The opening episode, “The Woman
Who Fell to Earth” (2018), tackles the Doctor’s regeneration into the first
woman Doctor (Jodie Whittaker), as well as introducing the new companions – Yaz
Khan (Mandip Gill), Ryan Sinclair (Tosin Cole) and Graham O’Brien (Bradley
Walsh). Whilst the Doctor’s gender change was something new, the possibility had
already been flagged up by the earlier transformation of arch-enemy the Master
into Missy. Nor is diversity of
companions anything new: although Yaz is the Doctor’s first Asian companion, Ryan
is the Doctor’s fourth black one; and the experiment of an older companion in
Graham had already been made with Wilf Mott’s (Bernard Cribben’s) one-off role
as companion in “The End of Time” (2010).
In their first adventure in outer
space, “The Ghost Monument” (2018), the Doctor and her companions become
embroiled in a cut-throat competition between two humanoids each determined to
win a race. The episode becomes an
allegory against over-competitiveness, the lesson being that individuals are
stronger when they work together. This message is nothing new. Indeed it was the theme of the very last
serial of classic-era Doctor Who,
“Survival” (1989), which enlisted British comedians Gareth Hale and Norman Pace
as shopkeepers to underscore the story’s normative stance that too much
competition is a ruinous thing.
The team then journey to 1950s Alabama for “Rosa ”
(2018), in which an alien time meddler tries to disrupt history so that the
famous Rosa Parks bus incident does not occur.

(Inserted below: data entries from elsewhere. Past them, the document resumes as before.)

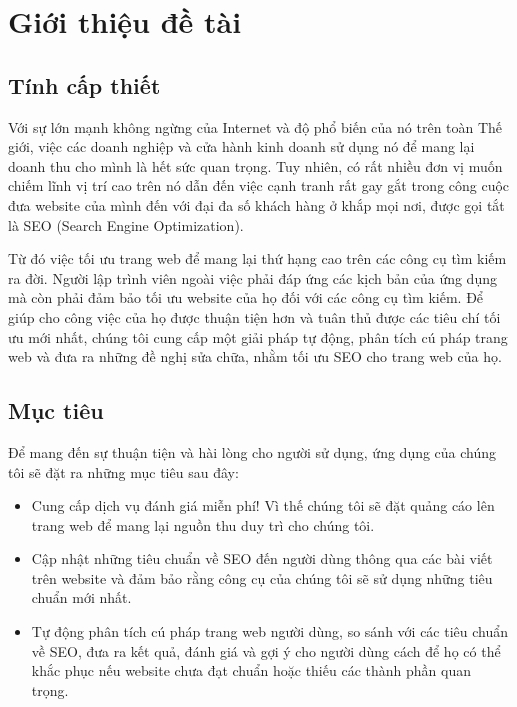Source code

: \chapter{Giới thiệu đề tài}
\section{Tính cấp thiết}
Với sự lớn mạnh không ngừng của Internet và độ phổ biến của nó trên toàn Thế giới, việc các doanh nghiệp và cửa hành kinh doanh sử dụng nó để mang lại doanh thu cho mình là hết sức quan trọng. Tuy nhiên, có rất nhiều đơn vị muốn chiếm lĩnh vị trí cao trên nó dẫn đến việc cạnh tranh rất gay gắt trong công cuộc đưa website của mình đến với đại đa số khách hàng ở khắp mọi nơi, được gọi tắt là SEO (Search Engine Optimization).
\par
Từ đó việc tối ưu trang web để mang lại thứ hạng cao trên các công cụ tìm kiếm ra đời. Người lập trình viên ngoài việc phải đáp ứng các kịch bản của ứng dụng mà còn phải đảm bảo tối ưu website của họ đối với các công cụ tìm kiếm. Để giúp cho công việc của họ được thuận tiện hơn và tuân thủ được các tiêu chí tối ưu mới nhất, chúng tôi cung cấp một giải pháp tự động, phân tích cú pháp trang web và đưa ra những đề nghị sửa chữa, nhằm tối ưu SEO cho trang web của họ.
\section{Mục tiêu}
Để mang đến sự thuận tiện và hài lòng cho người sử dụng, ứng dụng của chúng tôi sẽ đặt ra những mục tiêu sau đây:
\begin{itemize}
	\item Cung cấp dịch vụ đánh giá miễn phí! Vì thế chúng tôi sẽ đặt quảng cáo lên trang web để mang lại nguồn thu duy trì cho chúng tôi.
	\item Cập nhật những tiêu chuẩn về SEO đến người dùng thông qua các bài viết trên website và đảm bảo rằng công cụ của chúng tôi sẽ sử dụng những tiêu chuẩn mới nhất.
	\item Tự động phân tích cú pháp trang web người dùng, so sánh với các tiêu chuẩn về SEO, đưa ra kết quả, đánh giá và gợi ý cho người dùng cách để họ có thể khắc phục nếu website chưa đạt chuẩn hoặc thiếu các thành phần quan trọng.
\end{itemize}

Anti-racism is a well-worn theme of Doctor
Who and the story is somewhat reminiscent of “Remembrance of the Daleks”
(1988) where the Doctor has to fight a group of British racists who are
none-too-subtly in league with the Daleks.
The similarity of “Arachnids in the UK ” (2018) to the classic-era story
“The Green Death” (1973) was widely noted.
Both have the theme of corporate irresponsibility towards the
environment - and human life.
“Kerblam!” (2018) envisages an
Amazon in outer space. It continues Doctor Who’s well-worn anti-corporate
theme, since Kerblam! is evidently not a nice place to work. Yet the tale also seems to criticise
“extremist” methods of achieving egalitarian ends. This again is nothing new: the same message
was apparent in “The Monster of Peladon” in 1974. “Demons of the Punjab ”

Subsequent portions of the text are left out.